Putting aside the ridiculous claims made in the ill-advised legislation, the episode sets a troubling tone for the rest of the session. The only thing worse than the way the Republicans rushed the bill through the committee was the series of absurd defenses they offered for the way the legislation was handled.
Rep. Tim Moore said the same bill was introduced last session, which is not true. A resolution asking to allow the bill to be introduced was offered, but not the substance of the bill. And even if the bill had been introduced last year, does that mean it doesn't deserve full debate now?
Rep. John Blust said that no Democrats had protested the way that Congress handled the health care reform bill. Hard to understand the relevance there, but it seems to mean Democrats in the General Assembly should be treated poorly because of how Blust believes Democrats in Congress behaved last year.
House Majority Leader Paul Stam, the principal sponsor of the bill, said he sent out copies of it to thousands of people in the last year and sent committee members a copy on Monday. That apparently means there's no reason to hear from anyone else about it, including the Attorney General who is the focus of the legislation.
Stam offered two more excuses after the meeting. He said the election showed people supported fighting the individual mandate and that a forthcoming poll showed a majority of people in the state supported the specifics in the bill, presumably a poll from the right-wing Pope Civitas Institute, not exactly the most objective place to look to gauge public opinion.
Polls now a substitute for the legislative process. Why even waste time with committee meetings?
Stam compares Democrats to pigs
Stam walked up to House Minority Leader Joe Hackney after the Judiciary Committee meeting to shake hands, saying "good debate."
A few hours later, a gloating Stam told folks at a school privatization meeting sponsored by Civitas and Americans for the Prosperous about the committee debate and ridiculed the objections by Hackney and other Democrats, saying "you should have heard the squeals about how fast we were going. But a stuck pig squeals."
From pledges of openness and cooperation to comparing Democrats to stuck pigs. That's a long way to travel in just one day.
The GOP's real education agenda
Stam just didn't ridicule Democrats at the Thursday night meeting.
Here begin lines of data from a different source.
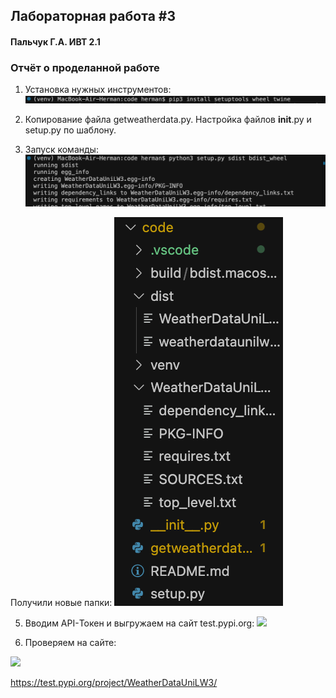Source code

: ## Лабораторная работа #3
#### Пальчук Г.А. ИВТ 2.1

### Отчёт о проделанной работе

1. Установка нужных инструментов:
![](images/step1_lab3.png)

2. Копирование файла getweatherdata.py. Настройка файлов __init__.py и setup.py по шаблону.

3. Запуск команды:
![](images/step2_lab3.png)

Получили новые папки:
![](images/step3_lab3.png)


5. Вводим API-Токен и выгружаем на сайт test.pypi.org:
![](images/step4_lab1.png)


4. Проверяем на сайте:

![](images/step5_lab1.png)


https://test.pypi.org/project/WeatherDataUniLW3/
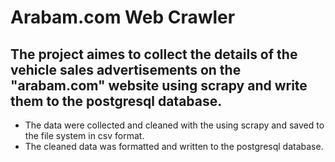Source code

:# Arabam.com Web Crawler
## The project aimes to collect the details of the vehicle sales advertisements on the "arabam.com" website using scrapy and write them to the postgresql database.
* The data were collected and cleaned with the using scrapy and saved to the file system in csv format.
* The cleaned data was formatted and written to the postgresql database.
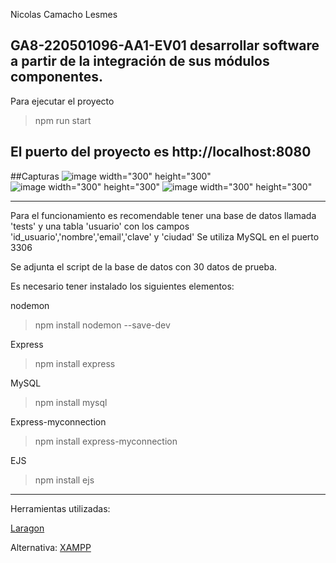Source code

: Nicolas Camacho Lesmes

GA8-220501096-AA1-EV01 desarrollar software a partir de la integración 
de sus módulos componentes.
----------------------------------------------------------------------

Para ejecutar el proyecto

>npm run start

El puerto del proyecto es http://localhost:8080
----------------------------------------------------------------------
##Capturas
![image width="300" height="300"](https://github.com/user-attachments/assets/009aa868-01aa-4a56-99cf-874962fd9977)
![image width="300" height="300"](https://github.com/user-attachments/assets/ffc478e8-31fb-4b2d-9d23-6a67ab87dff8)
![image width="300" height="300"](https://github.com/user-attachments/assets/6764364e-217a-4f23-97c1-8af98361059b)



----------------------------------------------------------------------
Para el funcionamiento es recomendable tener una base de datos llamada 'tests' y una tabla 'usuario' con los campos 'id_usuario','nombre','email','clave' y 'ciudad'
Se utiliza MySQL en el puerto 3306 

Se adjunta el script de la base de datos con 30 datos de prueba.


Es necesario tener instalado los siguientes elementos:

nodemon
>npm install nodemon --save-dev

Express
>npm install express

MySQL
>npm install mysql

Express-myconnection
>npm install express-myconnection

EJS
>npm install ejs
----------------------------------------------------------------------


Herramientas utilizadas:

[Laragon](https://laragon.org/download/)

Alternativa:
[XAMPP](https://www.apachefriends.org/es/download.html)
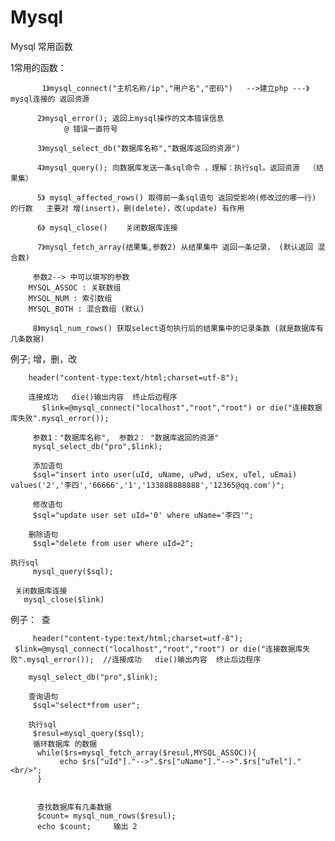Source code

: # Mysql
Mysql 常用函数


  1常用的函数：
  
  
	       1》mysql_connect("主机名称/ip","用户名","密码")   -->建立php ---》mysql连接的 返回资源
	        
	      2》mysql_error(); 返回上mysql操作的文本错误信息
	            @ 错误一直符号
	            
	      3》mysql_select_db("数据库名称","数据库返回的资源") 
	       
	      4》mysql_query(); 向数据库发送一条sql命令 ，理解：执行sql。返回资源  （结果集）
	
	      5》 mysql_affected_rows() 取得前一条sql语句 返回受影响(修改过的哪一行) 的行数   主要对 增(insert)，删(delete)，改(update) 有作用
            
	      6》 mysql_close()    关闭数据库连接
	      
	      7》mysql_fetch_array(结果集,参数2) 从结果集中 返回一条记录， (默认返回 混合数)
	   
	     参数2--> 中可以填写的参数
		MYSQL_ASSOC : 关联数组
		MYSQL_NUM : 索引数组
		MYSQL_BOTH : 混合数组 (默认)  
		
	     8》mysql_num_rows() 获取select语句执行后的结果集中的记录条数 (就是数据库有几条数据) 	


 例子; 增，删，改
 
 
       	header("content-type:text/html;charset=utf-8");
        
        连接成功   die()输出内容  终止后边程序
	       $link=@mysql_connect("localhost","root","root") or die("连接数据库失败".mysql_error());
         
         参数1："数据库名称",  参数2： "数据库返回的资源"
         mysql_select_db("pro",$link);
     
         添加语句
         $sql="insert into user(uId, uName, uPwd, uSex, uTel, uEmai) values('2','李四','66666','1','133888888888','12365@qq.com')";
     
         修改语句
         $sql="update user set uId='0' where uName='李四'";
  
        删除语句
         $sql="delete from user where uId=2";
	 
	执行sql
         mysql_query($sql);
	 
	 关闭数据库连接
	   mysql_close($link)

例子：   查


         header("content-type:text/html;charset=utf-8");
	 $link=@mysql_connect("localhost","root","root") or die("连接数据库失败".mysql_error());  //连接成功   die()输出内容  终止后边程序 

		mysql_select_db("pro",$link);

		查询语句        
		 $sql="select*from user";

		执行sql
		 $resul=mysql_query($sql);
		 循环数据库 的数据
		  while($rs=mysql_fetch_array($resul,MYSQL_ASSOC)){
			   echo $rs["uId"]."-->".$rs["uName"]."-->".$rs["uTel"]."<br/>";
		  }
		  
		  
		  查找数据库有几条数据         
		  $count= mysql_num_rows($resul);
		  echo $count;     输出 2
He also talked about his education priorities for the session and not just the legislation already filed that would lift the cap on the number of charter schools in the state.
Stam outlined the principles behind that bill, but said he doesn't want to stop there. "I do have somewhat of a dream, that we discard all of those principles and just made all of the traditional public schools charter schools."
And Stam has even bigger dreams than that. He told the audience that he was rounding up sponsors now for a bill that would provide a $2,500 tax credit for parents who home school their children or send them to a private school.
The dismantling of public education is underway.
What happened to jobs, jobs, jobs?
House Speaker Thom Tills was fond of saying during the campaign that the Republicans' priority this session would be jobs, jobs, and jobs. He even wore a wristband with those words on it.
Judging by the first bills introduced by the new Republican leadership, the most pressing issues facing North Carolina are not jobs at all or even addressing the state's $3.7 billion budget shortfall.
They seem to be more interested in trying to stop people from having access to health insurance, kicking the few undocumented students who can afford out of state tuition out of state universities and community colleges, and allowing more charter schools.
Sounds it's like time for a new slogan and a new wristband, maybe one saying "no health care, no education, no public input."